▶ _Data records_:

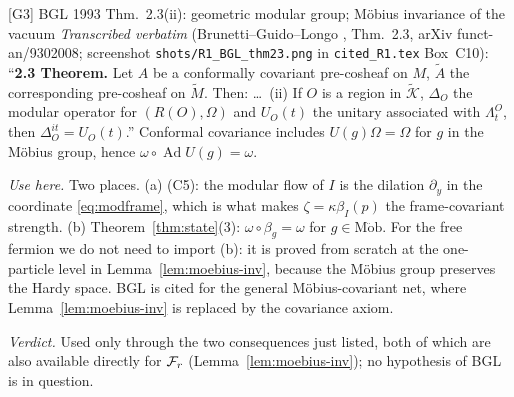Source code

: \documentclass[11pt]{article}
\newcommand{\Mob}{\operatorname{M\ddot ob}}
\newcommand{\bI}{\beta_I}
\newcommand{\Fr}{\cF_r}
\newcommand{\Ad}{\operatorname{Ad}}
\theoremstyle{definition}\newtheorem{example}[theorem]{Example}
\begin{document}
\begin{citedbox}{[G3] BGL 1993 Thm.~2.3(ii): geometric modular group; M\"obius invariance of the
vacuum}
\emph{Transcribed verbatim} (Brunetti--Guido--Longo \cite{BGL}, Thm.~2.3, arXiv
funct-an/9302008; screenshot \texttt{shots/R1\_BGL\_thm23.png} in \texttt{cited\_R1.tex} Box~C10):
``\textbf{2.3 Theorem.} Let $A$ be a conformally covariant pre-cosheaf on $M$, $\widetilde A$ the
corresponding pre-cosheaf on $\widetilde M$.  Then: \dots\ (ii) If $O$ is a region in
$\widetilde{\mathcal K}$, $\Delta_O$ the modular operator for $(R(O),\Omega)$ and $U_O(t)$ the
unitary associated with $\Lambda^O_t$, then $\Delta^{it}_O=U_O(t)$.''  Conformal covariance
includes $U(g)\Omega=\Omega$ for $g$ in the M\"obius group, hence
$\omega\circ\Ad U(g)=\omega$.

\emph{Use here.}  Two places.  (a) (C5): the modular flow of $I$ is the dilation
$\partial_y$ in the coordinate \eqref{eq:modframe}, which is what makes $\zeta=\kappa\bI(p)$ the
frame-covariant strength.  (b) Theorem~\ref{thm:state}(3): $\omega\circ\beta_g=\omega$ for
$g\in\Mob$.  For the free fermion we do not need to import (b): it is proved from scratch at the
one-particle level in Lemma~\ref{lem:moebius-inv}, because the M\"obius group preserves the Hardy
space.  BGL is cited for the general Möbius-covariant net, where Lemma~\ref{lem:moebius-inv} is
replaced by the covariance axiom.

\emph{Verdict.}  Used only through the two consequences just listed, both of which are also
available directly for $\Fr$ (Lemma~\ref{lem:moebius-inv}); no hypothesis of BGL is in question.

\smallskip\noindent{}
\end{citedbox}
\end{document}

▶ _Exercise_: Give back the full listing above word for word, and let no picture through.

▶ _Solution_:
Source code

: \documentclass[11pt]{article}
\newcommand{\Mob}{\operatorname{M\ddot ob}}
\newcommand{\bI}{\beta_I}
\newcommand{\Fr}{\cF_r}
\newcommand{\Ad}{\operatorname{Ad}}
\theoremstyle{definition}\newtheorem{example}[theorem]{Example}
\begin{document}
\begin{citedbox}{[G3] BGL 1993 Thm.~2.3(ii): geometric modular group; M\"obius invariance of the
vacuum}
\emph{Transcribed verbatim} (Brunetti--Guido--Longo \cite{BGL}, Thm.~2.3, arXiv
funct-an/9302008; screenshot \texttt{shots/R1\_BGL\_thm23.png} in \texttt{cited\_R1.tex} Box~C10):
``\textbf{2.3 Theorem.} Let $A$ be a conformally covariant pre-cosheaf on $M$, $\widetilde A$ the
corresponding pre-cosheaf on $\widetilde M$.  Then: \dots\ (ii) If $O$ is a region in
$\widetilde{\mathcal K}$, $\Delta_O$ the modular operator for $(R(O),\Omega)$ and $U_O(t)$ the
unitary associated with $\Lambda^O_t$, then $\Delta^{it}_O=U_O(t)$.''  Conformal covariance
includes $U(g)\Omega=\Omega$ for $g$ in the M\"obius group, hence
$\omega\circ\Ad U(g)=\omega$.

\emph{Use here.}  Two places.  (a) (C5): the modular flow of $I$ is the dilation
$\partial_y$ in the coordinate \eqref{eq:modframe}, which is what makes $\zeta=\kappa\bI(p)$ the
frame-covariant strength.  (b) Theorem~\ref{thm:state}(3): $\omega\circ\beta_g=\omega$ for
$g\in\Mob$.  For the free fermion we do not need to import (b): it is proved from scratch at the
one-particle level in Lemma~\ref{lem:moebius-inv}, because the M\"obius group preserves the Hardy
space.  BGL is cited for the general Möbius-covariant net, where Lemma~\ref{lem:moebius-inv} is
replaced by the covariance axiom.

\emph{Verdict.}  Used only through the two consequences just listed, both of which are also
available directly for $\Fr$ (Lemma~\ref{lem:moebius-inv}); no hypothesis of BGL is in question.

\smallskip\noindent{}
\end{citedbox}
\end{document}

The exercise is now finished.